WHAT THIS TASK INVOLVES:
Among the entries that follow, find every line with the word "clean" and copy it.

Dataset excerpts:
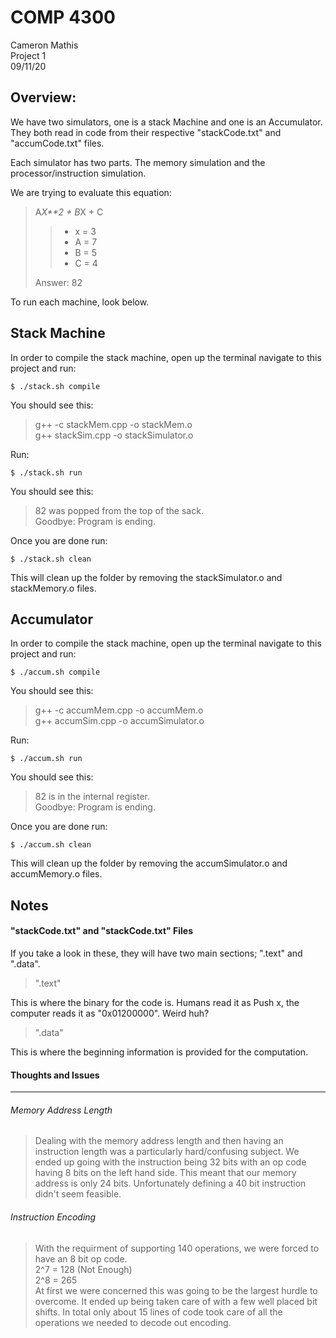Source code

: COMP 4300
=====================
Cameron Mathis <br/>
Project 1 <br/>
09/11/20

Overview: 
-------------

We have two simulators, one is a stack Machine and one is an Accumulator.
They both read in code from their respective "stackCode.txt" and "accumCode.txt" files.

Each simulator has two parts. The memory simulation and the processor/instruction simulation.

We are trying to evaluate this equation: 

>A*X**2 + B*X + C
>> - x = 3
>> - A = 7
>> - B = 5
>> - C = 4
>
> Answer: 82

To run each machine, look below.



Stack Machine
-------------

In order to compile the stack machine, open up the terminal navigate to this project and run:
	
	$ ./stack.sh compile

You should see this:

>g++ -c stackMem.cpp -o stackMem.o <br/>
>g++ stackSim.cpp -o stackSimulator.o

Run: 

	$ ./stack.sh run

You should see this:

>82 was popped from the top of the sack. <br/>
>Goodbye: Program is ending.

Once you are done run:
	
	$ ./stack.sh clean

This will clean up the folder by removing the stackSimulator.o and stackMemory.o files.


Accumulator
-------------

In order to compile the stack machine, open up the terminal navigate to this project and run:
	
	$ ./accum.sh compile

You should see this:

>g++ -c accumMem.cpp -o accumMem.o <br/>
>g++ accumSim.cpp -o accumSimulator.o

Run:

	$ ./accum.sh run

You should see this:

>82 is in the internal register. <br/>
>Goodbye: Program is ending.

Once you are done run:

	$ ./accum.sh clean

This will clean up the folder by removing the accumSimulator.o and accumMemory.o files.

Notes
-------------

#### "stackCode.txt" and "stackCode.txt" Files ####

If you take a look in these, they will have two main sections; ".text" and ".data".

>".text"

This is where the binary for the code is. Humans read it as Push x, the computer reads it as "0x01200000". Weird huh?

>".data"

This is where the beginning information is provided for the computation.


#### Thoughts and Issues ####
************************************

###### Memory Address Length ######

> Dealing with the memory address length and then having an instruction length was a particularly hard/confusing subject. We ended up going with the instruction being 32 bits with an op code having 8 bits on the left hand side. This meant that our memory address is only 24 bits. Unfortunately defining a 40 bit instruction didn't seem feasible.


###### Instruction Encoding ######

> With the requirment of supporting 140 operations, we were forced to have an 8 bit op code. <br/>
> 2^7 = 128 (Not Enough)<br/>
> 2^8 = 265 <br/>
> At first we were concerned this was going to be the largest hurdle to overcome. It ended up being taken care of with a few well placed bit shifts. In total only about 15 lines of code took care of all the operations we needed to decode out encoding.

==

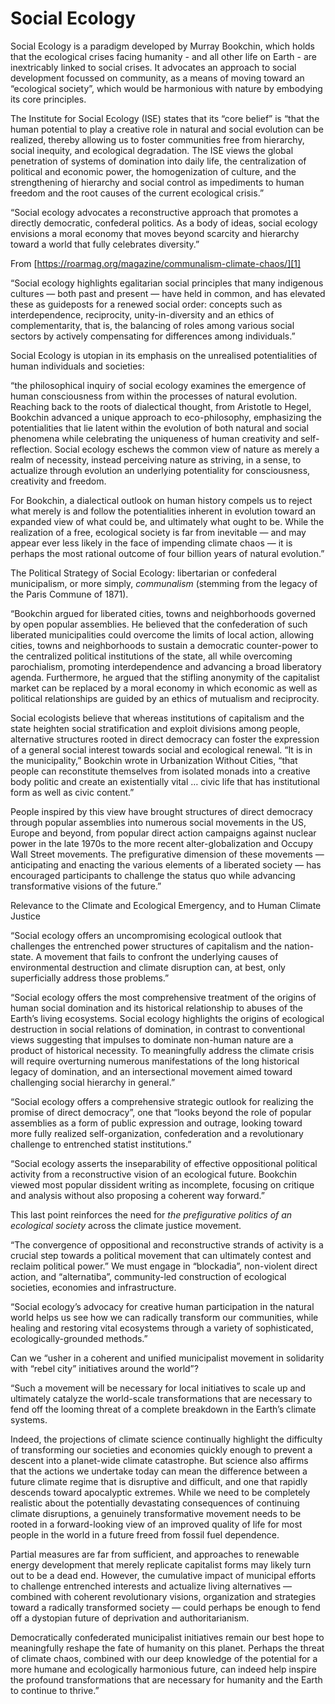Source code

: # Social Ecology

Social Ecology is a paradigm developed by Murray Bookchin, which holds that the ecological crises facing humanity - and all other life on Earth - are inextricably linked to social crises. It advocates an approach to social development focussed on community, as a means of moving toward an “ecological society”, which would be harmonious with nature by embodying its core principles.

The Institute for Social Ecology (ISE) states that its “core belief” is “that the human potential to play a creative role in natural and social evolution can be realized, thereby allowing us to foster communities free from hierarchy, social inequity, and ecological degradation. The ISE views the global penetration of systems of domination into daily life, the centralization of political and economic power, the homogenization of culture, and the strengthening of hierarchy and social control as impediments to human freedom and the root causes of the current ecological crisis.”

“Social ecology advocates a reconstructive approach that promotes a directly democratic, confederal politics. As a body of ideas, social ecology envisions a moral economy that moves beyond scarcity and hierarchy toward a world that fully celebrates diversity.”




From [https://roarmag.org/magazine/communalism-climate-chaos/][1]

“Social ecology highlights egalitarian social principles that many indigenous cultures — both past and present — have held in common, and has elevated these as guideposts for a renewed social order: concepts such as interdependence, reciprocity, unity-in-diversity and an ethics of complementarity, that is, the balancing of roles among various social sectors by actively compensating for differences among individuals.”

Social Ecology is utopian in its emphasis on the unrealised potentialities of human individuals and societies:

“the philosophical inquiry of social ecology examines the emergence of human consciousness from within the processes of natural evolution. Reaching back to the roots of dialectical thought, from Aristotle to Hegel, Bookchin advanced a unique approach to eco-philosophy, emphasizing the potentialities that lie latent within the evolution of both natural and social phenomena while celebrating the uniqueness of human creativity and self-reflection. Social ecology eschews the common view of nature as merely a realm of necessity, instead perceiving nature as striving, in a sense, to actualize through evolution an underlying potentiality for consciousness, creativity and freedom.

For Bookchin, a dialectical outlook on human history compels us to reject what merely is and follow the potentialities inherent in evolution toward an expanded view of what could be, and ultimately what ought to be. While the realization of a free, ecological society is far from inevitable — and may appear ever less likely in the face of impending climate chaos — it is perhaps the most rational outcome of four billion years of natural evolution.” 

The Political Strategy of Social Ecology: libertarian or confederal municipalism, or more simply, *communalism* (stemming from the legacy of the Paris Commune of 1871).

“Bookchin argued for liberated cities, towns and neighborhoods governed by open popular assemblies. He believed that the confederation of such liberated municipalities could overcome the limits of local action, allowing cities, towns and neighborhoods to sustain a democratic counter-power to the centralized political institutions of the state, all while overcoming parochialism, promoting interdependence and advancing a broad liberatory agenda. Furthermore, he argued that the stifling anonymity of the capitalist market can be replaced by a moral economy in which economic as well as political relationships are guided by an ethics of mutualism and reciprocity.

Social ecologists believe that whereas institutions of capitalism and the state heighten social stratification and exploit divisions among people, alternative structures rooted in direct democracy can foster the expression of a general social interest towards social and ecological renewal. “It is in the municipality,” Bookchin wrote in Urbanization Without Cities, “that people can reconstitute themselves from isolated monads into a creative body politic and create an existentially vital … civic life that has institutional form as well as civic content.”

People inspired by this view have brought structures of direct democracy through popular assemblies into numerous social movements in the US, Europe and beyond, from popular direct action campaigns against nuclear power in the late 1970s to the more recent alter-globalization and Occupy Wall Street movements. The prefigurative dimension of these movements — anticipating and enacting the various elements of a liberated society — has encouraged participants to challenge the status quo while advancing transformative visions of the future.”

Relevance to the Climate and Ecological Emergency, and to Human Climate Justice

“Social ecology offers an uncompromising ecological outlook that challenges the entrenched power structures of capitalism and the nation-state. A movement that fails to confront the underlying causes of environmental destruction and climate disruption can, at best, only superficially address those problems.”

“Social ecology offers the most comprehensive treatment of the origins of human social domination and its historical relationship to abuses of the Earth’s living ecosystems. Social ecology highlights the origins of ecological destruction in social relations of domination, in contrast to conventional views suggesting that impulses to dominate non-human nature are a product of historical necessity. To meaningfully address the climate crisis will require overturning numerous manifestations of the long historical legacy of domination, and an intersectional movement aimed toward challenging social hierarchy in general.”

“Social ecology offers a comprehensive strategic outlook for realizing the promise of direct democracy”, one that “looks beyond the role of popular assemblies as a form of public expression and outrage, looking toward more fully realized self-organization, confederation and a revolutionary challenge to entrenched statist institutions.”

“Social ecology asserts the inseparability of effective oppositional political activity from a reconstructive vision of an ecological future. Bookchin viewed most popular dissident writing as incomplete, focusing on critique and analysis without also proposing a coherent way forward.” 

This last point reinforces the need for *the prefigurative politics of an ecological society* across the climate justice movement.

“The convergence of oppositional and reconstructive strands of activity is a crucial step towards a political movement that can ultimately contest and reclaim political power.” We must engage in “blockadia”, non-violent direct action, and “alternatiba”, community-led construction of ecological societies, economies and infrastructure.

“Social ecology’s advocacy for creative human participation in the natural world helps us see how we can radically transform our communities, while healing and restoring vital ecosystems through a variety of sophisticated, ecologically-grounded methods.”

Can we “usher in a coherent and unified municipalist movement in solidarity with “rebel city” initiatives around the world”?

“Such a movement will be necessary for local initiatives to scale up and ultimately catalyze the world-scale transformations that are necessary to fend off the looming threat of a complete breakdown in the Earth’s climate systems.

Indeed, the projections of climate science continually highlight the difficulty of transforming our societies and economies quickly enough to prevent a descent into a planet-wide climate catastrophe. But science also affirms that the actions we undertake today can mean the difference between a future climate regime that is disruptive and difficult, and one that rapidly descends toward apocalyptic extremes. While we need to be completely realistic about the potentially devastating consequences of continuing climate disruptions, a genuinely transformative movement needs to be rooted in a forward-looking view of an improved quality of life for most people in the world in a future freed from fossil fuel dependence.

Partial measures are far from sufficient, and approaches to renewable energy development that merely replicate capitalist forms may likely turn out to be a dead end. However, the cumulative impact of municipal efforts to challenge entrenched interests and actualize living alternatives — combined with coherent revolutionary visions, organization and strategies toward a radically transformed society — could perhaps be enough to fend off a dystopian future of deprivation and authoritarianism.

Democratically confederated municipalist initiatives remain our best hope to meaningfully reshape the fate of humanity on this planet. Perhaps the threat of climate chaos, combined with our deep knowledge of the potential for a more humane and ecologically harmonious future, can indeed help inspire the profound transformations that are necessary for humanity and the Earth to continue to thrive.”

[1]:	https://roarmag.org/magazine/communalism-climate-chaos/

--

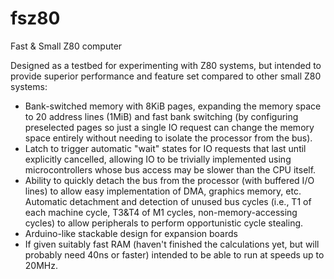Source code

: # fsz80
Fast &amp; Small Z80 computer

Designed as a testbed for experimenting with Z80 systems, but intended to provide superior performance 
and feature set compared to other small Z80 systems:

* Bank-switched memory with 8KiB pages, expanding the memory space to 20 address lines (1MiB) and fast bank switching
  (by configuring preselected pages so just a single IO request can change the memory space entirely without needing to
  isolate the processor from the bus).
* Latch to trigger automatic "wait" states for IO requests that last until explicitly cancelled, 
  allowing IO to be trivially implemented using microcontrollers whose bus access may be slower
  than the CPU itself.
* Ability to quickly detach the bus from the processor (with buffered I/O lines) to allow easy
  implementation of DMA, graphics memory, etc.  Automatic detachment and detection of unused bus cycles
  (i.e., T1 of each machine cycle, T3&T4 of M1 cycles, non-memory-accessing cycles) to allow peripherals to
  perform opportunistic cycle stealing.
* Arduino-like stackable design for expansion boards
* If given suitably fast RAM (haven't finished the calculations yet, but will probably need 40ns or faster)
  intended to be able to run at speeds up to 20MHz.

EXPECTED ANSWER:
	$ ./stack.sh clean
This will clean up the folder by removing the stackSimulator.o and stackMemory.o files.
	$ ./accum.sh clean
This will clean up the folder by removing the accumSimulator.o and accumMemory.o files.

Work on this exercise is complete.